Code Community Question Answering (CCQA) seeks to tackle programming-related
issues, thereby boosting productivity in both software engineering and academic
research. Recent advancements in Reinforcement Learning from Human Feedback
(RLHF) have transformed the fine-tuning process of Large Language Models (LLMs)
to produce responses that closely mimic human behavior. Leveraging LLMs with
RLHF for practical CCQA applications has thus emerged as a promising area of
study. Unlike standard code question-answering tasks, CCQA involves multiple
possible answers, with varying user preferences for each response.
Additionally, code communities often show a preference for new APIs. These
challenges prevent LLMs from generating responses that cater to the diverse
preferences of users in CCQA tasks. To address these issues, we propose a novel
framework called Aligning LLMs through Multi-perspective User Preference
Ranking-based Feedback for Programming Question Answering (ALMupQA) to create
user-focused responses. Our approach starts with Multi-perspective Preference
Ranking Alignment (MPRA), which synthesizes varied user preferences based on
the characteristics of answers from code communities. We then introduce a
Retrieval-augmented In-context Learning (RIL) module to mitigate the problem of
outdated answers by retrieving responses to similar questions from a question
bank. Due to the limited availability of high-quality, multi-answer CCQA
datasets, we also developed a dataset named StaCCQA from real code communities.

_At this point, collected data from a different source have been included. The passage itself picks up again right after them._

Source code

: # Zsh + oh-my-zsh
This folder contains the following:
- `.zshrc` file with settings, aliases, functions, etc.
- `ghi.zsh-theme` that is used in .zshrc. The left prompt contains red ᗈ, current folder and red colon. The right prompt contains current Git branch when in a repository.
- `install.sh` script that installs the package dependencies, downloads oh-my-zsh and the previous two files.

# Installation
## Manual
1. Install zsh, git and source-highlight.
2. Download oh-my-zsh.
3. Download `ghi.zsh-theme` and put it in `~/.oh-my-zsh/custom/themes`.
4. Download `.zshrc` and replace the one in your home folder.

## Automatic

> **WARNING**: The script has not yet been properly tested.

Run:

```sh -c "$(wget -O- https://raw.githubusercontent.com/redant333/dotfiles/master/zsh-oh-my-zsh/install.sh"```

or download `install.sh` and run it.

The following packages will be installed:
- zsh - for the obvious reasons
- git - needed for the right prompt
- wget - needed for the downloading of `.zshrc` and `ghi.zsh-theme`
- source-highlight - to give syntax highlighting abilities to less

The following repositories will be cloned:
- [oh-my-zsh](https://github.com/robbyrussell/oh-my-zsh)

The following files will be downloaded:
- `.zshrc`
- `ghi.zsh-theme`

Extensive experiments demonstrated the effectiveness of the ALMupQA framework
in terms of accuracy and user preference. Compared to the base model, ALMupQA
showed nearly an 11% improvement in BLEU, with increases of 20% and 17.5% in
BERTScore and CodeBERTScore, respectively.

利用人类反馈强化学习从大型语言模型出发，以解决编码社区问答中多个答案和用户偏好差异的问题，提出了一种名为 ALMupQA 的框架，通过多角度用户偏好排序反馈来生成面向用户的答案。实验证明，ALMupQA 相比基础模型在 BLEU 指标上提升了近 11%，BERTScore 和 CodeBERTScore 分别提高了 20% 和 17.5%。